As I mentioned in the last chapter, Amazon SQS is a more durable message queuing service than SNS. While SNS attempts to emit events as they are published, SQS will hold onto events until an event has successfully been acted upon. Even though I compare SNS and SQS together, know that they are different services with different use cases. SNS pushes out events and SQS holds onto events for a given amount of time or until they are retrieved by some other service.
I have had success using SNS to feed events into SQS with a Lambda consuming the events in SQS. The benefit is that events emitted through SNS are held onto, but there is one caveat here. While SNS pushes events to subscribers, SQS is more of a container that requires polling. Each time that we poll SQS, there is a charge associated with the API call because we are using the service. Depending on the polling configuration, this can add up to extra charges even if events are not actively flowing through SQS. While SQS in and of itself is serverless, the usage model is not based solely on events but also on API calls for retrieving events.

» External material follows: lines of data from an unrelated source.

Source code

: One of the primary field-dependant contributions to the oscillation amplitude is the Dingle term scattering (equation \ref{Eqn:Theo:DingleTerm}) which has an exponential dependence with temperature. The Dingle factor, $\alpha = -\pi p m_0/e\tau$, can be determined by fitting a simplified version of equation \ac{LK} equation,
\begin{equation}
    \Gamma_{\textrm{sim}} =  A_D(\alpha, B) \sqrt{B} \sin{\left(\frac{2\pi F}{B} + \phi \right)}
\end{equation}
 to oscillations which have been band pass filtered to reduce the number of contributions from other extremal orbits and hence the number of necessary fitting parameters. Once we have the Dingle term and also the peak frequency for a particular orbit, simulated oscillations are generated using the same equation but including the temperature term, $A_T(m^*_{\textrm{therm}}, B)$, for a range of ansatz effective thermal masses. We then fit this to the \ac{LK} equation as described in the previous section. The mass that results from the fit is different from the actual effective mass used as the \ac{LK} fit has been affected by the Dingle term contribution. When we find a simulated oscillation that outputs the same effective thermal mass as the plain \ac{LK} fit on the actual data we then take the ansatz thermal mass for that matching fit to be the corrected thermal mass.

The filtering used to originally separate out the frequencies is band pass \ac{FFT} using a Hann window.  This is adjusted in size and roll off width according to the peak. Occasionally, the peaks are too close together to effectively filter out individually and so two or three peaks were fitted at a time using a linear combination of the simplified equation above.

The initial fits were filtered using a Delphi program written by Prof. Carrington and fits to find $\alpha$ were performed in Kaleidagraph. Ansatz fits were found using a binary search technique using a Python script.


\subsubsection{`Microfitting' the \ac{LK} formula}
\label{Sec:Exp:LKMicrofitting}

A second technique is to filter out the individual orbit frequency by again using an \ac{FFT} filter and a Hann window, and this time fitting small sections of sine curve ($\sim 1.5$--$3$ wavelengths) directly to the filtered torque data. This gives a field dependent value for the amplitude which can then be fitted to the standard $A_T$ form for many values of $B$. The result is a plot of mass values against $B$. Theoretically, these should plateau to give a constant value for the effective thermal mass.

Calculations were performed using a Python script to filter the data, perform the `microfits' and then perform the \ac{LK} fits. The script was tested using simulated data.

My suggestion for using SQS is to make sure that there is a steady stream of events to consume otherwise the low scale might not be a justifiable use case. SQS is great at offering a buffer for handling events, so if the amount of events does not swamp a Lambda function, then it might be better to stick with only SNS. The threshold of when to add in SQS is a case-by-case decision, but it is worth a bit of caution for the extra cost even if it is small.
I have talked about polling for SQS already, and I want to quickly mention that with a Lambda integration, that polling is handled for us. This is yet another benefit of Lambda and the native integrations offered through other AWS services. I have personally only used Lambda with SQS because the integration provides long polling out of the box and it is super easy to set up. Other services can be used with SQS, but since it does not push events to subscribers, queue consumers might need to set up polling on their own using the AWS SDK or related APIs.

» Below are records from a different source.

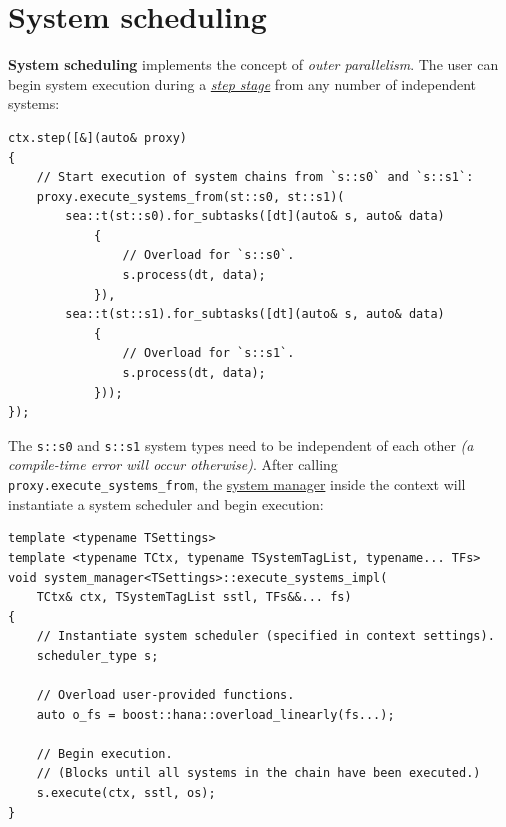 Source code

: \documentclass[twoside, 12pt, a4paper, openright]{book}
\begin{document}
\section{System scheduling}\label{system-scheduling}

\textbf{System scheduling} implements the concept of \emph{outer
parallelism}. The user can begin system execution during a
\protect\hyperlink{step_stage}{\emph{step stage}} from any number of
independent systems:

\begin{verbatim}
ctx.step([&](auto& proxy)
{
    // Start execution of system chains from `s::s0` and `s::s1`:
    proxy.execute_systems_from(st::s0, st::s1)(
        sea::t(st::s0).for_subtasks([dt](auto& s, auto& data)
            {
                // Overload for `s::s0`.
                s.process(dt, data);
            }),
        sea::t(st::s1).for_subtasks([dt](auto& s, auto& data)
            {
                // Overload for `s::s1`.
                s.process(dt, data);
            }));
});
\end{verbatim}

The
\texttt{s::s0}
and
\texttt{s::s1}
system types need to be independent of each other \emph{(a compile-time
error will occur otherwise)}. After calling
\texttt{proxy.execute_systems_from},
the \protect\hyperlink{architecture_system_mgr}{system manager} inside
the context will instantiate a system scheduler and begin execution:

\begin{verbatim}
template <typename TSettings>
template <typename TCtx, typename TSystemTagList, typename... TFs>
void system_manager<TSettings>::execute_systems_impl(
    TCtx& ctx, TSystemTagList sstl, TFs&&... fs)
{
    // Instantiate system scheduler (specified in context settings).
    scheduler_type s;

    // Overload user-provided functions.
    auto o_fs = boost::hana::overload_linearly(fs...);

    // Begin execution.
    // (Blocks until all systems in the chain have been executed.)
    s.execute(ctx, sstl, os);
}
\end{verbatim}
\end{document}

There are two caveats that I have personally come across while developing with SQS and Lambda that I want to point out and discuss. The first is how Lambda deletes events from a queue. The second is around how SQS delivers duplicate events.

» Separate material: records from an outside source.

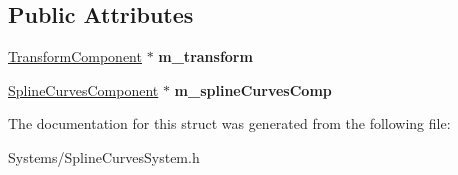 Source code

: \subsection*{Public Attributes}
\begin{DoxyCompactItemize}
\item 
\mbox{\label{structSplineCurvesCompNode_a61d2dbd87ea4a3db46dc87df9f1af990}} 
\hyperlink{classTransformComponent}{Transform\+Component} $\ast$ {\bfseries m\+\_\+transform}
\item 
\mbox{\label{structSplineCurvesCompNode_a8d8ae189fa027487a091103ffd2db949}} 
\hyperlink{classSplineCurvesComponent}{Spline\+Curves\+Component} $\ast$ {\bfseries m\+\_\+spline\+Curves\+Comp}
\end{DoxyCompactItemize}


The documentation for this struct was generated from the following file\+:\begin{DoxyCompactItemize}
\item 
Systems/Spline\+Curves\+System.\+h\end{DoxyCompactItemize}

When a Lambda function is integrated with SQS it long polls the queue until it receives a batch of events or records. Once our code successfully acts upon those records, we see the Lambda return and finish execution. Behind the curtains though, the integration knows that it needs to delete events from SQS before actually ending its execution. If our code throws an error, the event is never deleted and remains in the queue for another attempt at processing. I learned this lesson the hard way as I wondered why the events in my queue starting stacking up and were never consumed. I knew that the Lambda was running, but the problem was that my code kept erroring out causing the events to remain in the queue.
I have two suggestions for creating a more robust integration between SQS and Lambda. The first is to properly test for and log unexpected errors. I have not had good experiences simply catching and passing all errors, and I will explain why with the second suggestion. Logging the errors is important so we can see what exactly caused the problem then fix it. My second suggestion is to limit the number of times SQS will return an event when polled and move the presumably “bad” event to a dead-letter queue (DLQ) after the number of retries is reached. If all errors are simply caught and passed, then an event would never make it to the DLQ for further investigation.
A dead-letter queue is a queue where events go that could not be successfully processed in their original queue. I like to set up something like three maximum retries on events before they are forwarded to the DLQ. For the DLQ, we can set a CloudWatch Alarm that notifies us whenever we have a bad event end up there, which should prompt further investigation. Maybe the event was malformed, or maybe there was a bug in our code. Either way, this saves money by not having a Lambda function continually fail to act on a specific event.
The second caveat that I have encountered while working with this integration is that SQS does not guarantee only-once delivery. That means that two instances of the same Lambda function can pick up duplicate copies of the same event. There are configuration settings to help remediate this, but I have found better success simply writing idempotent Lambda functions. Writing idempotent Lambdas is probably a better way to go about coding anyway. Just keep this in mind if you ever find two duplicate entries in a database and wonder what happened.
SQS has its benefits, but I see those benefits more so at scale when a heavy spike of traffic needs to be properly absorbed. My personal preference when large scale is not present is to emit events to Lambda through SNS only. My reasoning is because it reduces the potential cost of polling an empty SQS queue. For more durability, I attach a DLQ to the Lambda that is handling the SNS events. The same idea for DLQs applies with Lambda, and we can attach DLQs to any asynchronously invoked Lambda. If the Lambda fails to successfully process an event, it falls into the DLQ, which I can investigate later.